Scott was born in Atlanta, GA and grew up in Houston, TX. His first love was music and he thought he’d be a composer until an epiphany in his junior year of High School when he read the works of his favorite megalomaniac, Frank Lloyd Wright. He holds a Bachelor of Architecture degree from Rice University, and interned with Robert A.M. Stern in New York. Prior to founding Center Studio with David Arneson, Scott was in solo practice for four years and before that was a senior project manager at Community Planning and Architectural Associates in Chapel Hill. Scott has a big personality, but plays well with others. He doesn’t mind surrounding himself with people smarter than he is, as long as he gets most of the attention.

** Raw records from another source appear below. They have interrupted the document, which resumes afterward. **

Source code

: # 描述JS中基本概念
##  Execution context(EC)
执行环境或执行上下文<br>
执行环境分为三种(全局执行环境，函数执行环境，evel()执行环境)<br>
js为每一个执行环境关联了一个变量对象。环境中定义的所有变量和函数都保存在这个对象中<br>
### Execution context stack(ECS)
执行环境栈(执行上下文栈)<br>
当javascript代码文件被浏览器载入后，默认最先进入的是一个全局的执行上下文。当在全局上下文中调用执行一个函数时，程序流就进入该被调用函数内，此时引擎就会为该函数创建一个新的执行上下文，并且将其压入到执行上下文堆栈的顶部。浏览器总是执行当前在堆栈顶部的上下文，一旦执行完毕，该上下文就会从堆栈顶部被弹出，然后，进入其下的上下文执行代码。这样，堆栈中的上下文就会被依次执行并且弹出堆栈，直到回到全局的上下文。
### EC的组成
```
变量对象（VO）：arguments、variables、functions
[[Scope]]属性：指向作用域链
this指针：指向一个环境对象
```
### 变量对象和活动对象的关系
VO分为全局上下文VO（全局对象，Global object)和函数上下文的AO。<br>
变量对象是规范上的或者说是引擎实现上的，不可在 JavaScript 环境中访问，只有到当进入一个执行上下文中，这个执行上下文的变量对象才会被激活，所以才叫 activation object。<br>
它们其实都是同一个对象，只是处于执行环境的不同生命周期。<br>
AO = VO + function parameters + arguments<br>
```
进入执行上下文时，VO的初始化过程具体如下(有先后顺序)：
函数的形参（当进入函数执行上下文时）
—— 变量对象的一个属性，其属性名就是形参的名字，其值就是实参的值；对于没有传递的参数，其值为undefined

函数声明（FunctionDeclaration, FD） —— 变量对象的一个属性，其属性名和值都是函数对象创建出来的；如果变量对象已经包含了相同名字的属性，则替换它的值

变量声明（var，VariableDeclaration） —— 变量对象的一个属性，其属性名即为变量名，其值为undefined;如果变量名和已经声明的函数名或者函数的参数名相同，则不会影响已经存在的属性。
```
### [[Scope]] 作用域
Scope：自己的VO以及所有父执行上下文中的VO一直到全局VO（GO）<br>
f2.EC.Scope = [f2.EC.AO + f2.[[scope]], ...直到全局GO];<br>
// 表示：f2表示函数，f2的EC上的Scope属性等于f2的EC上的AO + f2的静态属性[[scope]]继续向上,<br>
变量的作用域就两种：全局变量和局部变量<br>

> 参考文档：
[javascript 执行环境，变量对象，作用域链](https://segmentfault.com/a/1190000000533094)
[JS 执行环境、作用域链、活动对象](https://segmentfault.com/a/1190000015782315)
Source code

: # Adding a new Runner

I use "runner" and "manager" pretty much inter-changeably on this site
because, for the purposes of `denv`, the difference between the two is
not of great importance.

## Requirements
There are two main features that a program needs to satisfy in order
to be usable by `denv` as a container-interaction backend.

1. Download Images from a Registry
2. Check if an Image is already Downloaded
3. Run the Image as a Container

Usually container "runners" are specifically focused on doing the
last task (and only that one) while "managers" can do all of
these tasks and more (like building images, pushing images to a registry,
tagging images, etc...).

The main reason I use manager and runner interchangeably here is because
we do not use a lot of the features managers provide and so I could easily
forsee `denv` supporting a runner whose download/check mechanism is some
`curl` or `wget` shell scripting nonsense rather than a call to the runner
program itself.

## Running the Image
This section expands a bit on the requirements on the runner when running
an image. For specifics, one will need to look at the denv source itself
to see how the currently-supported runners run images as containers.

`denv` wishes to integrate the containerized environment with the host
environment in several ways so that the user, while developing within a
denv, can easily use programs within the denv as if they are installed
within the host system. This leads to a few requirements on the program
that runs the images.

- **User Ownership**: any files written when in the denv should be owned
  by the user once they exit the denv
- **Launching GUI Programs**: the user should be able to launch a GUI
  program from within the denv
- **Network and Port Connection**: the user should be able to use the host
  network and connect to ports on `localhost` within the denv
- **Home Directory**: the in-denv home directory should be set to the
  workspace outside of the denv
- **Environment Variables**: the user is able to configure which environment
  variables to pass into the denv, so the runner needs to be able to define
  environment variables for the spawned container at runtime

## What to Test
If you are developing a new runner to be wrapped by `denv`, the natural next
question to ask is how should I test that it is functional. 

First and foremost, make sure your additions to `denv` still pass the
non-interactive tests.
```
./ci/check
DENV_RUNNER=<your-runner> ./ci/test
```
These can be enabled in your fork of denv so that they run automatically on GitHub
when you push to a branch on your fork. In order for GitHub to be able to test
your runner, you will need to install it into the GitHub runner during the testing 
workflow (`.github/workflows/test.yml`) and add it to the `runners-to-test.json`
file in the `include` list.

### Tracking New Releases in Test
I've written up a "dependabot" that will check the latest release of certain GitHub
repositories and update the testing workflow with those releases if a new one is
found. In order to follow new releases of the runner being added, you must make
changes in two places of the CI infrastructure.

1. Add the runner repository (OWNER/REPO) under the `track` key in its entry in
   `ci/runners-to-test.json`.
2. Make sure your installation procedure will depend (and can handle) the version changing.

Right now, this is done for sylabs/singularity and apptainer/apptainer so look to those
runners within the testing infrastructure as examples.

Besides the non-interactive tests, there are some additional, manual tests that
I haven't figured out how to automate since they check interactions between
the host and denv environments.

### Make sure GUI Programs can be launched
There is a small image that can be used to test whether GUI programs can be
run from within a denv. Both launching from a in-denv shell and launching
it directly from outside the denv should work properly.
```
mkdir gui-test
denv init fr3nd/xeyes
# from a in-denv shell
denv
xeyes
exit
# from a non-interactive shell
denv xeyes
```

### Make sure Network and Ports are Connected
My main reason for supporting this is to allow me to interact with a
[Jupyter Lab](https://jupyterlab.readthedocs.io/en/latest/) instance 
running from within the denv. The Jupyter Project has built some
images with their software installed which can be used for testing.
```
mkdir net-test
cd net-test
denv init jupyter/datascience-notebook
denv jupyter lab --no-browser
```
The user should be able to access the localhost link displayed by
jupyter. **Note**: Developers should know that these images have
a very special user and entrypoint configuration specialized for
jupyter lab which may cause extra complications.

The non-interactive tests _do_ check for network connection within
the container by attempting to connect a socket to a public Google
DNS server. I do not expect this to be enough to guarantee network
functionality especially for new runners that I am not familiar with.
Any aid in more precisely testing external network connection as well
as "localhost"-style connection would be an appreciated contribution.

I love Durham’s ability to balance very unlike ideas. It’s both a fairly small, local town and home to world-class institutions and amenities. It is the kind of place where you can easily know your neighbors but also meet people from all over the world. I love the balance of history and heritage with new opportunities for growth and change. The unique combination of people and forces give Durham a wonderful quirkiness.
Five Points in downtown represents the epicenter of Durham’s great balancing act. This intersection is a historic meeting point in the center of the city. Today it is underdeveloped and yet remains a subtle center of Durham quirk: bars, restaurants, a park, an octogenarian tailor, tech startups, and private lofts designed by baby boomers who moved into downtown long before it was ‘hip’.
Five Points is where all the quirky parts of Durham’s past and future come together.
Tom grew up in the suburban landscape of Northern Virginia. (We argue that it’s better referred to as “capital sprawl” than “landscape”). He holds a BA degree in Historic Preservation from Mary Washington University, and a Masters of Architecture degree from University of Maryland. He is an adjunct faculty member at NC State University School of Architecture. He has travelled to Italy, Greece, Turkey, Ireland, France, UK, Costa Rica, Laos, Cambodia, Vietnam, Malaysia, Japan, Singapore and China. He taught architecture in Thailand for two years. Prior to Center Studio, Tom interned at Roughton, Nickelson, Deluca Architects in Durham, and Cooper, Robertson & Partners in New York. He very much enjoys kumquots.
I was taking a walk with my wife and dog one day shortly after moving to Durham and saw a strange site beside the trail. “Honey, is that a dinosaur in the woods?” It was.
The bronto is a Durham monument. It peeks out along a greenway trail in a seemingly random location, an object of awe and wonder for adults and kids alike. When someone decapitated the dinosaur as a practical joke, residents raised money with t-shirts and parties to have it fixed, despite the fact that this dinosaur has not been cared for in many years.
Even though the brontosaurus is not actually a real species of dinosaur, residents found its presence worthy of maintaining because it has become part of Durham and its story. A decrepit dinosaur statue has brought people together to enjoy each other’s company and celebrate a place. This sounds like a place where I want to live and work.
Will grew up in the burbs of Richmond, Virginia. He holds a Bachelor of Architecture degree from Virginia Tech and spent a semester living in Riva San Vitale, Switzerland. Prior to Center Studio he interned at Dixon Weinstein Architects in Chapel Hill. He loves sailing, soccer, and can recite most of Monty Python’s “Holy Grail” from memory. Will is a man of few words, but many talents.